» **THE TASK**
Find every line below that contains the word "added" and copy it out.

» **DATA IN THIS EXERCISE**
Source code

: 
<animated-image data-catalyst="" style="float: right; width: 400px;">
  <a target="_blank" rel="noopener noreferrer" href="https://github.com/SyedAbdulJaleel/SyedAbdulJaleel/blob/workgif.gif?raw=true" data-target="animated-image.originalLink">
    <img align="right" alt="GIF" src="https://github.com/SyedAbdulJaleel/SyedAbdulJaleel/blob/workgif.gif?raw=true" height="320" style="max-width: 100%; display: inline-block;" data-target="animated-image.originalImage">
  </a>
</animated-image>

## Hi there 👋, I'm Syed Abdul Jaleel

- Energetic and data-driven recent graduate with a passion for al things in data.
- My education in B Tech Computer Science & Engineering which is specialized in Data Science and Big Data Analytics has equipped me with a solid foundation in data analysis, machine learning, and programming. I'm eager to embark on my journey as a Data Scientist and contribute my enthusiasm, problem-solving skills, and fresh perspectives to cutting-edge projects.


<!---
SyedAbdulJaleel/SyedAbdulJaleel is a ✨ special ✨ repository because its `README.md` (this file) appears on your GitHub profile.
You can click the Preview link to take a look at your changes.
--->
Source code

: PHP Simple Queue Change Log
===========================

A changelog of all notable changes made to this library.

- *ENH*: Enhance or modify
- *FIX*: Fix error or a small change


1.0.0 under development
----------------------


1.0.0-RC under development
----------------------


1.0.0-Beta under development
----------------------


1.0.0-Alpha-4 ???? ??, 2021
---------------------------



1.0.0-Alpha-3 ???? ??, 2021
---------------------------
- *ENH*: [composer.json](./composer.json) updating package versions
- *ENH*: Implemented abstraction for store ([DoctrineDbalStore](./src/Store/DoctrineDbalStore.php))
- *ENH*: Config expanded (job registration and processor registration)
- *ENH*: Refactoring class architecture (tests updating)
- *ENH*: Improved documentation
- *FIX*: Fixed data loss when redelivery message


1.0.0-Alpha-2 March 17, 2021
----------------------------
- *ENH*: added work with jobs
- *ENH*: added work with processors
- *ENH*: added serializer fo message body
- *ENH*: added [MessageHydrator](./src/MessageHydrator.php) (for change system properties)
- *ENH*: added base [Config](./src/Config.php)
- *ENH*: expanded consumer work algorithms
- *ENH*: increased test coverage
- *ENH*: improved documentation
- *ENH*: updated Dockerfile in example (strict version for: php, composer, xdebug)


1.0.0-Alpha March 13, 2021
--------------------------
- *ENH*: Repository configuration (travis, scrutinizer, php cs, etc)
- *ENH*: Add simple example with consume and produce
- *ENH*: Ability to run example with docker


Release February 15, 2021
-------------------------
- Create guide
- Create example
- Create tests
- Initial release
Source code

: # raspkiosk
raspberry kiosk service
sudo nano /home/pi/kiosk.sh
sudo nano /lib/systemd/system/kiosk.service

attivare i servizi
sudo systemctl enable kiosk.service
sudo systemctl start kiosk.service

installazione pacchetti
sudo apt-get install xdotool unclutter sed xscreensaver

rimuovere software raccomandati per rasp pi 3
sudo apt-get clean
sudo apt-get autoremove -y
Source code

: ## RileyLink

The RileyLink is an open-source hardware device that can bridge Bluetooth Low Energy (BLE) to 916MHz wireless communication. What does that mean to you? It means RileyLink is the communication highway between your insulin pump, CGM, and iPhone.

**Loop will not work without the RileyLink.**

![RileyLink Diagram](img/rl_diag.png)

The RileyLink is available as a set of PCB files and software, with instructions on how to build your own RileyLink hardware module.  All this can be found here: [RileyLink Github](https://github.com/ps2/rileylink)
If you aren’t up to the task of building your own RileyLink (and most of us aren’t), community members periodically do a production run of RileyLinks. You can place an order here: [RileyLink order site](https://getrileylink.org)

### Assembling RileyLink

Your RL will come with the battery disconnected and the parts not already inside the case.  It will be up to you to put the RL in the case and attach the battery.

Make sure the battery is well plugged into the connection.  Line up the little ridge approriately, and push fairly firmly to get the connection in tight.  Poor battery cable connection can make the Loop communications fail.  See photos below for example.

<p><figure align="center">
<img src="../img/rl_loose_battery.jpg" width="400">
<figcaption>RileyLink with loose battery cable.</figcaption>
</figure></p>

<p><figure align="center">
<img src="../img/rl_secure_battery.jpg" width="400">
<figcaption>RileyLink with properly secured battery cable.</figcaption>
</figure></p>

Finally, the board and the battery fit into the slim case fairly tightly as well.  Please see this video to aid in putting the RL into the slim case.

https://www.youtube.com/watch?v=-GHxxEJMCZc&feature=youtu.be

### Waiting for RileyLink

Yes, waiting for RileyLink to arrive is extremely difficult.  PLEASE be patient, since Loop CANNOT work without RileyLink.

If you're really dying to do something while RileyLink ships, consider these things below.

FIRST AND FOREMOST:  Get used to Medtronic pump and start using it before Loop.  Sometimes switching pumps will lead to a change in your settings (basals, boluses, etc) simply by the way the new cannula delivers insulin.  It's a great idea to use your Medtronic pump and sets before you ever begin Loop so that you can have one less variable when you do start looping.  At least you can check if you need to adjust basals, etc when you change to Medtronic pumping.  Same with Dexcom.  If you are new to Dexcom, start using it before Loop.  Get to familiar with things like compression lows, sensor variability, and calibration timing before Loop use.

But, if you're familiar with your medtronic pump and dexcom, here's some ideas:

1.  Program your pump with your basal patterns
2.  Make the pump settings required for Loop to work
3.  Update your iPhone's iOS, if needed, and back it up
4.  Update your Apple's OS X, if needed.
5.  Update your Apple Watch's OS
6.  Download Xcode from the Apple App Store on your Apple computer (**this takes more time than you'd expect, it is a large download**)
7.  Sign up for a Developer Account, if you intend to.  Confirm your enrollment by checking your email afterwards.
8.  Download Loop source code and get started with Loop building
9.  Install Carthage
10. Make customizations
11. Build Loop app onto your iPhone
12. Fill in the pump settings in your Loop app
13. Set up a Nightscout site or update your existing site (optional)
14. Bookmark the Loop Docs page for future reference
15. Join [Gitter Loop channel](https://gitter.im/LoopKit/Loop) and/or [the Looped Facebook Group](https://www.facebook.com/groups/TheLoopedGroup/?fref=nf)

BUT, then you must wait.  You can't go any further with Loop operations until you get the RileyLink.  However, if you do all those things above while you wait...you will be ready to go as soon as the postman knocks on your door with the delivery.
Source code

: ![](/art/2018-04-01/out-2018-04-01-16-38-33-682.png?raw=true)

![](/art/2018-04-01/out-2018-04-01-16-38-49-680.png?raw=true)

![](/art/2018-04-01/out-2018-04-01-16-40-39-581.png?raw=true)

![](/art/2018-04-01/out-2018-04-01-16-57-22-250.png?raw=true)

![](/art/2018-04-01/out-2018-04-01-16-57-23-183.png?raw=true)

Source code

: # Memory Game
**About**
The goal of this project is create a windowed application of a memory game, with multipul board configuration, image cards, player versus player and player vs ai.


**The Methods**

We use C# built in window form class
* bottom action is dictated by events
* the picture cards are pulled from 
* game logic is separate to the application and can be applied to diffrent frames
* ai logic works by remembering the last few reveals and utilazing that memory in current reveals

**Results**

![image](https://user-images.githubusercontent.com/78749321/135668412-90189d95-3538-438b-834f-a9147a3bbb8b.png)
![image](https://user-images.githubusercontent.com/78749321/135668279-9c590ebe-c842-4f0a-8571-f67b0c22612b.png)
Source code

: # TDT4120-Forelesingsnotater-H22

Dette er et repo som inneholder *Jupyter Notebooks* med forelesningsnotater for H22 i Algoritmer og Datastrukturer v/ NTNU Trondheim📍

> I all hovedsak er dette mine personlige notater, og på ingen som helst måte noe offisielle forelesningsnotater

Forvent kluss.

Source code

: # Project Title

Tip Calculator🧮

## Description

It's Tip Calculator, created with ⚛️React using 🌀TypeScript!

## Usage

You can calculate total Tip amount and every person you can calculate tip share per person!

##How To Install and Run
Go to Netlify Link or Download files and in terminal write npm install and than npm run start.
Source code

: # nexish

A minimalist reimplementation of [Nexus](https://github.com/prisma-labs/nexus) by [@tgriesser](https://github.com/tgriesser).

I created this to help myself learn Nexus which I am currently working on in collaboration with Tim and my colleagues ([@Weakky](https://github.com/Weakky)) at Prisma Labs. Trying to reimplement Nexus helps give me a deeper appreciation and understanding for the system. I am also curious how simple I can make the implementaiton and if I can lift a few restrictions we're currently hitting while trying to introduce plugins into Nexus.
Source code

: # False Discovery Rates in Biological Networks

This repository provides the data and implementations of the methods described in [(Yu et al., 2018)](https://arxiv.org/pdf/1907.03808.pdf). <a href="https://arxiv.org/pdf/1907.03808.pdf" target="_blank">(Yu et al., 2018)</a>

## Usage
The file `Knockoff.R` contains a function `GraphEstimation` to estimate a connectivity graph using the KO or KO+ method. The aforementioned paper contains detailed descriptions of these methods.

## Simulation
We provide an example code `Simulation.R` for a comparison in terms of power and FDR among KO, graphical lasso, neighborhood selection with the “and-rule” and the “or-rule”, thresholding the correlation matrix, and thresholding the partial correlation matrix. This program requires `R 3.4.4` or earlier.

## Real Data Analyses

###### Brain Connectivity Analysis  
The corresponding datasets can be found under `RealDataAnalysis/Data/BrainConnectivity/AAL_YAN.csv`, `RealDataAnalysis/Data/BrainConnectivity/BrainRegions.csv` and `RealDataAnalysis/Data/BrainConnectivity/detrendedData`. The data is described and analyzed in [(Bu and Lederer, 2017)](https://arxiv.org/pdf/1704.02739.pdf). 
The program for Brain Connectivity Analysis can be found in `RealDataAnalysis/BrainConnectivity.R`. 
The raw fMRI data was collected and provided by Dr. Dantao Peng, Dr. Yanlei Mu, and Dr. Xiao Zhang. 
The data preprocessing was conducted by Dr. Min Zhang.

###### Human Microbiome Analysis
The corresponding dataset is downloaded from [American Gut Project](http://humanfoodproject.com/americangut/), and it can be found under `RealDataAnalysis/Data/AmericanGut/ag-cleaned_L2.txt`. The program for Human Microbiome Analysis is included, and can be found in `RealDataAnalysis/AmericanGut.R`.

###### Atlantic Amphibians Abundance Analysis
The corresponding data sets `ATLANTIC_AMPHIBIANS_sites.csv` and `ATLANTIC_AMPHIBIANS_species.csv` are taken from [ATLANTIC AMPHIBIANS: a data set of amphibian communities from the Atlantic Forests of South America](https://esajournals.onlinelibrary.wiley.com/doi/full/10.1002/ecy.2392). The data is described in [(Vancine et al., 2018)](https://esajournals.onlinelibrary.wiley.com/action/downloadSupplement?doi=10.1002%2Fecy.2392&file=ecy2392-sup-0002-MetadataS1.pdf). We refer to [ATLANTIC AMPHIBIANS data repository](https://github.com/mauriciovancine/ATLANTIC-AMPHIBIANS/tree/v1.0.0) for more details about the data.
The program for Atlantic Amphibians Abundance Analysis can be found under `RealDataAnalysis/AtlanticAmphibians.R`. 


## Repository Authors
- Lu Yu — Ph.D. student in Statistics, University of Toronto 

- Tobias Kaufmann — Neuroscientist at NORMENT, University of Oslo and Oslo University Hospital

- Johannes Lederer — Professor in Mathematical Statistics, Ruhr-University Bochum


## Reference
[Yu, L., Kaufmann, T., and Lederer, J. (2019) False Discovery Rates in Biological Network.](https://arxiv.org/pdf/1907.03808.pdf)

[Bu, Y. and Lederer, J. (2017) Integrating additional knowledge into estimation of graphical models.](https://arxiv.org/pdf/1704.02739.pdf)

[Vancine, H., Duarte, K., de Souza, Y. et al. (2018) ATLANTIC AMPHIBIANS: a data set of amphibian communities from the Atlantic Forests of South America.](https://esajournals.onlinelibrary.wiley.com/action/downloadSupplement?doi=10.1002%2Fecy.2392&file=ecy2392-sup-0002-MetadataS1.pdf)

» **TASK OUTPUT**
- *ENH*: added work with jobs
- *ENH*: added work with processors
- *ENH*: added serializer fo message body
- *ENH*: added [MessageHydrator](./src/MessageHydrator.php) (for change system properties)
- *ENH*: added base [Config](./src/Config.php)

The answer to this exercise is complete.